Whitley – Even the stars are a mess

C’è aria di smarrimento, di disillusione e vuoto esistenziale in Even the stars are a mess, terzo disco di Whitley, al secolo Lawrence Greenwood. Rispetto alle prove precedenti (Submarine e Go forth, find mammoth, rispettivamente del 2007 e 2010), il songwriter australiano ha accentuato la dimensione dark della sua scrittura. Le impalcature, invece, quelle sono rimaste scarne, essenziali, un mix di arpeggi folkeggianti e desolazioni sintetiche su cui s’innesta un cantato ferito, dolente, ma ancora vivo.

Il risultato magari non è particolarmente memorabile, ma suona genuino. E qualche buona idea c’è. Tv, ad esempio: cupe scansioni blues, handclapping, un arpeggio e un bordone di tastiere che rischiara il ritornello, sono gli efficaci puntelli per una confessione sul nulla desolante di un’esistenza al riparo dal mondo («I get my friends from the TV / I get my sex from the TV / I’ll bury my heart with a TV»). Per l’arpeggio frenetico e il delicato controcanto femminile, My heart is not a machine sembrerebbe ispirata al primo Leonard Cohen, ma la sensibilità è inevitabilmente più “moderna” e pop.

Altrove, è Jeff Buckley a fare capolino (il pathos di The ballad of Terence McKenna), o dei Sigur Rós spuri (Pride), magari contaminati con il gospel (Final words). Insomma, a discapito di arrangiamenti davvero minimi, Even the stars are a mess ha una sua varietà, subdola, centellinata con cura, da scoprire nelle pieghe di un intimismo sincero. Il punto, però, è che le melodie non sempre sono all’altezza della situazione, e qualche volta (vedi I’m not a rock) puntano tutto sul mood “confessionale” che, tuttavia, non può e non deve assorbire tutto lo spettro comunicativo, pena qualche sbadiglio.

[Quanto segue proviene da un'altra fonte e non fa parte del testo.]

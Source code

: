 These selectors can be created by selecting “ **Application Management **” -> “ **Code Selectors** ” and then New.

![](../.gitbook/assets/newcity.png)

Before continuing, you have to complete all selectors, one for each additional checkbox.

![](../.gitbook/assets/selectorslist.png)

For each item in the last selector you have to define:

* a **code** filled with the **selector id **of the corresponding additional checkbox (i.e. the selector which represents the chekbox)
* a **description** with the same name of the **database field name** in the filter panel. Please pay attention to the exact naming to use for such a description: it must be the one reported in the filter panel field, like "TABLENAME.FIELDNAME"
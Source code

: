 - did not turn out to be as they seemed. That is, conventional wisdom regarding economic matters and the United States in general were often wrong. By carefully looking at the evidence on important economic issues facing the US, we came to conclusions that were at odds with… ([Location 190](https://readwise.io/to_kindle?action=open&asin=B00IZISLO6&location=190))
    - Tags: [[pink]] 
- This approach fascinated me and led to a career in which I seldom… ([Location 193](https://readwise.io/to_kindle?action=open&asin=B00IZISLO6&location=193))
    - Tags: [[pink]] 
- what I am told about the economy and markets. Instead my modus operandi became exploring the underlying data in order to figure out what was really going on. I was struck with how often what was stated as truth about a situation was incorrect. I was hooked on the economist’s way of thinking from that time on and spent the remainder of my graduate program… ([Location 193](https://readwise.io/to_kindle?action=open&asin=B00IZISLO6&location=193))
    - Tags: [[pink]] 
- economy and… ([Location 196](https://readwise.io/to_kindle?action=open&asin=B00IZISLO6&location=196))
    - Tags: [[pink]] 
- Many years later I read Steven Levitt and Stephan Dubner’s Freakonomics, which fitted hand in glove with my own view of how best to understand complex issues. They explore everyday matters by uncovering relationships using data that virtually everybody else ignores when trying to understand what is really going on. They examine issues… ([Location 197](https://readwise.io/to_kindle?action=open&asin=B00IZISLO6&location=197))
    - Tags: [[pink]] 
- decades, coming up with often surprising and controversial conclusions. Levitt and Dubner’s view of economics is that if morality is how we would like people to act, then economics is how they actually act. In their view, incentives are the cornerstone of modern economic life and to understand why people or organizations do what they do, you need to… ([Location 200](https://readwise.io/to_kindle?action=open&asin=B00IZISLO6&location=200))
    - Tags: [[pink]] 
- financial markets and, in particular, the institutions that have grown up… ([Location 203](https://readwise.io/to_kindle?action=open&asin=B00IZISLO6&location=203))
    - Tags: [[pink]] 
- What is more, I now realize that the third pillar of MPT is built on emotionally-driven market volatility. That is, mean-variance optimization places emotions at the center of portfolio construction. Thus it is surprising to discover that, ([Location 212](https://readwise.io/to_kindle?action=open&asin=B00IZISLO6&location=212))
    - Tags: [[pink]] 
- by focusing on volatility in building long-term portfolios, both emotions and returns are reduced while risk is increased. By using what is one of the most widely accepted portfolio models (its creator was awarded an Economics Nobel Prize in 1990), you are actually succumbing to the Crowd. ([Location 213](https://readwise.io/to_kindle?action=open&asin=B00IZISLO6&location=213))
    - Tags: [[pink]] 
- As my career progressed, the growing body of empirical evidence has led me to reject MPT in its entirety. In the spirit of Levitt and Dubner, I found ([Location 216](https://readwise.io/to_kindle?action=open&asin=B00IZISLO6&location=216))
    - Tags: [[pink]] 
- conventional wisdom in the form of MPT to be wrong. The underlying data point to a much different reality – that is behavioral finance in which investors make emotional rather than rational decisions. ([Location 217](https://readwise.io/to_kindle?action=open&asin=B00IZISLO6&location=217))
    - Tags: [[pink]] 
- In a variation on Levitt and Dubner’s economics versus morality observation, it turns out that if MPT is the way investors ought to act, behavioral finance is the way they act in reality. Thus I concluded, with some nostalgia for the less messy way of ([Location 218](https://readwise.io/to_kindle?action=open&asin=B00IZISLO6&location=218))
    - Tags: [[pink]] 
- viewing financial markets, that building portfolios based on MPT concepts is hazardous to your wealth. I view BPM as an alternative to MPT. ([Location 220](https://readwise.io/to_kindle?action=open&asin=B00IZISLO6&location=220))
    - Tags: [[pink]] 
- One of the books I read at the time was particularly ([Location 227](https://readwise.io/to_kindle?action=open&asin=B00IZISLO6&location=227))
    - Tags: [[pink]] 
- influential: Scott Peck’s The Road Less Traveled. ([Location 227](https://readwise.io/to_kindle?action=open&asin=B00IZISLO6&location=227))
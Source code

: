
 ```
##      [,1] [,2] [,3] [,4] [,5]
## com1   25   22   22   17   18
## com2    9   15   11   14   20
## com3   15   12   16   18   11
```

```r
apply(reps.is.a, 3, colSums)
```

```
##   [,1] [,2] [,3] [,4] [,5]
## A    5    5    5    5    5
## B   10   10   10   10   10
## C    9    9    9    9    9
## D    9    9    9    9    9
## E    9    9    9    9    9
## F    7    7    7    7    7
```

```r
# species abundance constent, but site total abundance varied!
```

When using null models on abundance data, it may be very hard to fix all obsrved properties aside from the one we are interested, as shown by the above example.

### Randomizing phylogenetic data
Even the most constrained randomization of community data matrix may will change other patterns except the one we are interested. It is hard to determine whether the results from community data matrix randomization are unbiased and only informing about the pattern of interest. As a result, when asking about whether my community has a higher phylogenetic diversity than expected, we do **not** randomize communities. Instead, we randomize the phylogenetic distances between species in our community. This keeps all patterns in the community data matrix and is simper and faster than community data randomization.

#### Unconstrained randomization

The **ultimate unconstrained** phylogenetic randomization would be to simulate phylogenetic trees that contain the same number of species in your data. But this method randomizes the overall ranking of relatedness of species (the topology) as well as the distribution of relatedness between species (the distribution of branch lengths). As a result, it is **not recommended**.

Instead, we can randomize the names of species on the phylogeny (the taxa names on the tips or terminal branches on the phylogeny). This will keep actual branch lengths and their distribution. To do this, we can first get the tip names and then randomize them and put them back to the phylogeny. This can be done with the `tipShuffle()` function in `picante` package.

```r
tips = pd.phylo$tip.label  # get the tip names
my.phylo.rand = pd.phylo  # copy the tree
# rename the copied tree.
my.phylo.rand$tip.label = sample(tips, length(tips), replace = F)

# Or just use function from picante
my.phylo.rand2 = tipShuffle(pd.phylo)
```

In Even the stars are a mess c’è (ancora) una certa staticità, “ideologica” prima che estetica: a Whitley premeva raccontarsi e al tempo stesso sperimentare armonie diverse, ma l’accento, si sente, è ancora sulla prima fase, quella del songwriter “puro”. Allentasse ulteriormente le briglie alla sua musica, Greenwood potrebbe regalare qualcosa in più di qualche buon numero da inserire nelle colonne sonore di One tree hill.